BigQuery is the datawarehouse service which is offerred by GCP and has extensive abilities to schedule pipelines and automate data analysis. The tool kit helps you become a better data driven marketer, conduct analysis that you never thought could do before, learn more about GCP and its possibilities and explore machine learning as well in the time to come, consolidate all data @ one place.
With the advent of microservices and google products that blend so well with each other, its fairly easy to consume these services and make an optimal model to make better strategic, data driven decisions.
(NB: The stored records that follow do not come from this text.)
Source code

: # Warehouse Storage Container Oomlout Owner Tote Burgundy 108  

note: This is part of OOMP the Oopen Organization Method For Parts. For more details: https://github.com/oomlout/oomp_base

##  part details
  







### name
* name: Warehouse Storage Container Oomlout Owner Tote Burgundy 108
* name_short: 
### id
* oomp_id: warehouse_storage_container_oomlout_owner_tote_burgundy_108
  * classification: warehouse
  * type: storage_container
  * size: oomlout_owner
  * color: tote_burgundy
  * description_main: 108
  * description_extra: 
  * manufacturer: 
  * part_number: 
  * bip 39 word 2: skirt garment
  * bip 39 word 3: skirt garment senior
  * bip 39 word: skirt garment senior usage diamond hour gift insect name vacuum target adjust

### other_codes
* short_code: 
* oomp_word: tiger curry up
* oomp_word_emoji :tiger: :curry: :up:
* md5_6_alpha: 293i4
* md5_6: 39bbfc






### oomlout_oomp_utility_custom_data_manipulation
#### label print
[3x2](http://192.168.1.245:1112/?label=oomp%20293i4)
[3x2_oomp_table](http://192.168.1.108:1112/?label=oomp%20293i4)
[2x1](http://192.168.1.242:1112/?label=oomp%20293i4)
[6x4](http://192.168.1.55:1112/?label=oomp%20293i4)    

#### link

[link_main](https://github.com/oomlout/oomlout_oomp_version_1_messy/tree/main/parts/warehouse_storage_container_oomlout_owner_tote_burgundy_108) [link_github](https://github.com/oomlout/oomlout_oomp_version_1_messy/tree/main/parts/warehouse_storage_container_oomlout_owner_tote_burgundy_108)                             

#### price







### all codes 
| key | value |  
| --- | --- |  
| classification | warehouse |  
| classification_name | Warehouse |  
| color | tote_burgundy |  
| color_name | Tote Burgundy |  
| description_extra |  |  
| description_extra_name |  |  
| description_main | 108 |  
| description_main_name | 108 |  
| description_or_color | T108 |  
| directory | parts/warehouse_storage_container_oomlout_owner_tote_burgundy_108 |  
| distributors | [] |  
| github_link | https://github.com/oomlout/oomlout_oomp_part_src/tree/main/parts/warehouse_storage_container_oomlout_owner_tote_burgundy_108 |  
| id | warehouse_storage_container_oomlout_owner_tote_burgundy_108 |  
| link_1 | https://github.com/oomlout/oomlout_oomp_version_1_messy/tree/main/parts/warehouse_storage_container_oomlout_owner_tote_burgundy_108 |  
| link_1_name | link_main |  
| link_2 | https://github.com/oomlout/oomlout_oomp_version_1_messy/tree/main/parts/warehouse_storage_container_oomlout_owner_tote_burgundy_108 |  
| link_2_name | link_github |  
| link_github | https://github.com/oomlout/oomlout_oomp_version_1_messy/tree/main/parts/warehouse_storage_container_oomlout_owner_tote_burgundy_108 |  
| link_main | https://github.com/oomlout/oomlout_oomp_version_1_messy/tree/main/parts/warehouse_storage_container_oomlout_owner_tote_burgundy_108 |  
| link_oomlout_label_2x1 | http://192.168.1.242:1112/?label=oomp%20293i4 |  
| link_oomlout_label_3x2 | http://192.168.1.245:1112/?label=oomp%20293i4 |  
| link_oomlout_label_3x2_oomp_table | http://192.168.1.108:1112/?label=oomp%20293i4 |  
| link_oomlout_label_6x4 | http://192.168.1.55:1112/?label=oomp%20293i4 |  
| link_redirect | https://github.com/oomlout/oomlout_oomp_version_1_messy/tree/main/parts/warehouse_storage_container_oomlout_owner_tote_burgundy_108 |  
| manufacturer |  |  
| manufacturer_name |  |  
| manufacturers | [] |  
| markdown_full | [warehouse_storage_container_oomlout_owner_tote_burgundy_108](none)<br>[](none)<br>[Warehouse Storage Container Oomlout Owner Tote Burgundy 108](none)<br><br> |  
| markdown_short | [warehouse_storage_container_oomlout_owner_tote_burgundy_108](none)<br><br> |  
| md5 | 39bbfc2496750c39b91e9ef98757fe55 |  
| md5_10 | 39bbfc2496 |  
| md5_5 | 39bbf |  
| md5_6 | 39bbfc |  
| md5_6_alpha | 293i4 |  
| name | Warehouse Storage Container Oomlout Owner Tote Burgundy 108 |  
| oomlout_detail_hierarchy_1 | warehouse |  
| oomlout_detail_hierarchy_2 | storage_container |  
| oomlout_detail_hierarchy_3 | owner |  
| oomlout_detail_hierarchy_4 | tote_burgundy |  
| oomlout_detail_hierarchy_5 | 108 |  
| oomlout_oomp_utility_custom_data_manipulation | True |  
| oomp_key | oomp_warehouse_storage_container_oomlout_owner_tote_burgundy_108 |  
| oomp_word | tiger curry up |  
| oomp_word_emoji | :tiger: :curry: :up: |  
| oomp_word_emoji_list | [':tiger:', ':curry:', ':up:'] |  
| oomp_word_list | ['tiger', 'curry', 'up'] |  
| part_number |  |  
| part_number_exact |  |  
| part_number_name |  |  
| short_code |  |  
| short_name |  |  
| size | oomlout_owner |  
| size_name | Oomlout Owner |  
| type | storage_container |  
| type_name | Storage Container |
An example of this case scenario that i would like to describe is using social media channels and an aggregating tool called social insider to capture as many data points as possible using R and its packages such as httr, plumbr, rlist to get the response and massage the data into a clean dataset using some native functions.
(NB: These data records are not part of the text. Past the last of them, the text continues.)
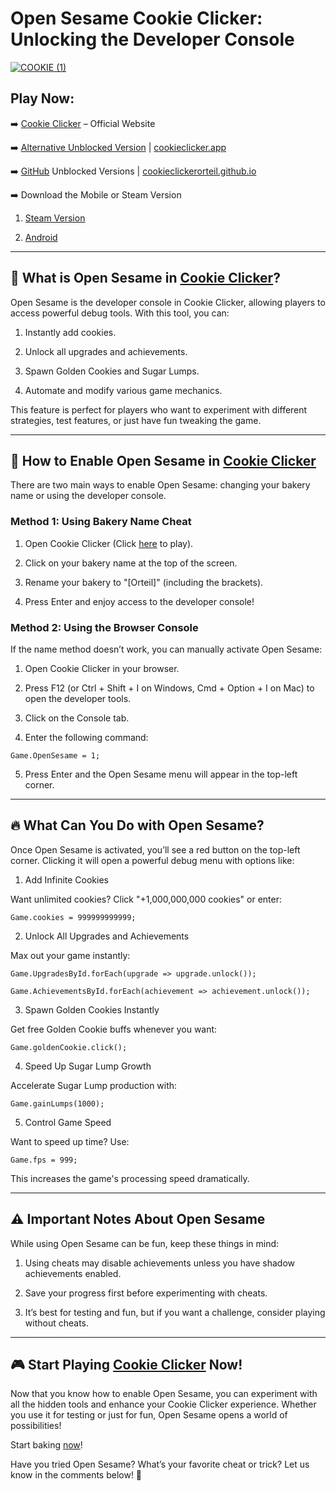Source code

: # Open Sesame Cookie Clicker: Unlocking the Developer Console

[![COOKIE  (1)](https://github.com/user-attachments/assets/1eeb7b30-a925-481a-a661-8d643e27fd50)](https://cookieclicker.ee)

## Play Now:

➡️ [Cookie Clicker](https://cookieclicker.ee) – Official Website

➡️ [Alternative Unblocked Version](https://cookieclicker.me) | [cookieclicker.app](https://cookieclicker.app)

➡️ [GitHub](https://cookieclickerorteil.github.io) Unblocked Versions | [cookieclickerorteil.github.io](https://cookieclickernew.github.io)

➡️ Download the Mobile or Steam Version

1. [Steam Version](https://store.steampowered.com/app/1454400/Cookie_Clicker/)

2. [Android](https://play.google.com/store/apps/details?id=org.dashnet.cookieclicker&hl=en)

---
## 🍪 What is Open Sesame in [Cookie Clicker](https://cookieclicker.ee)?

Open Sesame is the developer console in Cookie Clicker, allowing players to access powerful debug tools. With this tool, you can:

1. Instantly add cookies.

2. Unlock all upgrades and achievements.

3. Spawn Golden Cookies and Sugar Lumps.

4. Automate and modify various game mechanics.

This feature is perfect for players who want to experiment with different strategies, test features, or just have fun tweaking the game.

---
## 🚀 How to Enable Open Sesame in [Cookie Clicker](https://cookieclicker.me)

There are two main ways to enable Open Sesame: changing your bakery name or using the developer console.

### Method 1: Using Bakery Name Cheat

1. Open Cookie Clicker (Click [here](https://cookieclicker.ee) to play).

2. Click on your bakery name at the top of the screen.

3. Rename your bakery to "[Orteil]" (including the brackets).

4. Press Enter and enjoy access to the developer console!

### Method 2: Using the Browser Console

If the name method doesn’t work, you can manually activate Open Sesame:

1. Open Cookie Clicker in your browser.

2. Press F12 (or Ctrl + Shift + I on Windows, Cmd + Option + I on Mac) to open the developer tools.

3. Click on the Console tab.

4. Enter the following command:

`Game.OpenSesame = 1;`

5. Press Enter and the Open Sesame menu will appear in the top-left corner.

---
## 🔥 What Can You Do with Open Sesame?

Once Open Sesame is activated, you’ll see a red button on the top-left corner. Clicking it will open a powerful debug menu with options like:

1. Add Infinite Cookies

Want unlimited cookies? Click "+1,000,000,000 cookies" or enter:

`Game.cookies = 999999999999;`

2. Unlock All Upgrades and Achievements

Max out your game instantly:

`Game.UpgradesById.forEach(upgrade => upgrade.unlock());`

`Game.AchievementsById.forEach(achievement => achievement.unlock());`

3. Spawn Golden Cookies Instantly

Get free Golden Cookie buffs whenever you want:

`Game.goldenCookie.click();`

4. Speed Up Sugar Lump Growth

Accelerate Sugar Lump production with:

`Game.gainLumps(1000);`

5. Control Game Speed

Want to speed up time? Use:

`Game.fps = 999;`

This increases the game's processing speed dramatically.

---
## ⚠️ Important Notes About Open Sesame

While using Open Sesame can be fun, keep these things in mind:

1. Using cheats may disable achievements unless you have shadow achievements enabled.

2. Save your progress first before experimenting with cheats.

3. It’s best for testing and fun, but if you want a challenge, consider playing without cheats.

---
## 🎮 Start Playing [Cookie Clicker](https://cookieclicker.ee) Now!

Now that you know how to enable Open Sesame, you can experiment with all the hidden tools and enhance your Cookie Clicker experience. Whether you use it for testing or just for fun, Open Sesame opens a world of possibilities!

Start baking [now](https://cookieclickerorteil.github.io)!

Have you tried Open Sesame? What’s your favorite cheat or trick? Let us know in the comments below! 🍪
After this process was done I was able to push this dataset to Bigquery projects using the following structure which is the convention for BQ projects.
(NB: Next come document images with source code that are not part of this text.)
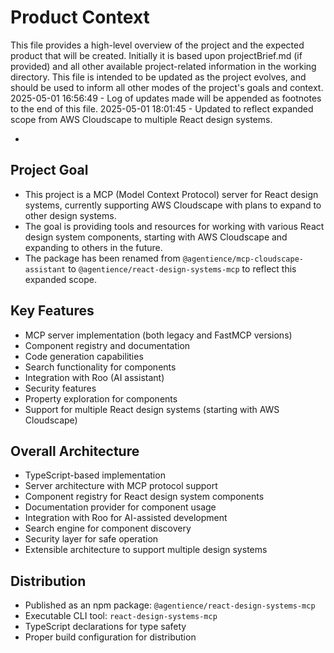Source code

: # Product Context

This file provides a high-level overview of the project and the expected product that will be created. Initially it is based upon projectBrief.md (if provided) and all other available project-related information in the working directory. This file is intended to be updated as the project evolves, and should be used to inform all other modes of the project's goals and context.
2025-05-01 16:56:49 - Log of updates made will be appended as footnotes to the end of this file.
2025-05-01 18:01:45 - Updated to reflect expanded scope from AWS Cloudscape to multiple React design systems.

*

## Project Goal

* This project is a MCP (Model Context Protocol) server for React design systems, currently supporting AWS Cloudscape with plans to expand to other design systems.
* The goal is providing tools and resources for working with various React design system components, starting with AWS Cloudscape and expanding to others in the future.
* The package has been renamed from `@agentience/mcp-cloudscape-assistant` to `@agentience/react-design-systems-mcp` to reflect this expanded scope.

## Key Features

* MCP server implementation (both legacy and FastMCP versions)
* Component registry and documentation
* Code generation capabilities
* Search functionality for components
* Integration with Roo (AI assistant)
* Security features
* Property exploration for components
* Support for multiple React design systems (starting with AWS Cloudscape)

## Overall Architecture

* TypeScript-based implementation
* Server architecture with MCP protocol support
* Component registry for React design system components
* Documentation provider for component usage
* Integration with Roo for AI-assisted development
* Search engine for component discovery
* Security layer for safe operation
* Extensible architecture to support multiple design systems

## Distribution

* Published as an npm package: `@agentience/react-design-systems-mcp`
* Executable CLI tool: `react-design-systems-mcp`
* TypeScript declarations for type safety
* Proper build configuration for distribution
Now when datasets across so many channels are flowing in to your datawarehouse, there’s a requirement of creating the right schema with primary and foreign keys across tables. This is a long term process which has to be decided before any kind of extract and load process is done. Conventionally the ideal process was to extract load and transform but with the rapid evolution of toolkit the process has changed from extract transform and then load. The idea behind this is that as much clean and normalised data should be stored in a datawarehouse without messing with the underlying tables and schema design.
The cloud gives flexibility, scalability and a lot of customisability along with resilience and recognition. We live in this time where cross cloud connections are possible , i.e an AWS service can connect to a GCP service, that’s the best part about cloud and their serviceability. GCP offers so many services across storage, compute, Bigdata and Ml. One can use each of the services to load data into the datawarehouse. For e.g cloud dataflow is used for streaming pipeline and has some specific use cases such as an IoT pipeline or streaming data services. The other process is batch pipeline because APIs take time to update a batch process is ideally a good way to interact with Warehouses for marketing needs(as stated in the video), i don’t agree to that(leaving it out for a personal discussion).
The typical use described is from cloud storage to bigquery with some simple GUI based configurations after table design and uploading files from local machine. This is a simple use case, however atypically one would have to access BQ via a service account with the right permissions and and pushing the desired data frames and tables to BigQuery.
Now data in bigquery is almost identical to a row coloumn format but it uses partition tables which makes the querying process speed up, i.e the underlying usp of bigquery to ramp up querying and speeding up process.
It gives you an interface to programatically connect to it to push data and retrieve records that you like. I would recommend the CXL bigquery course to get an overview of Bigquery and its usecases.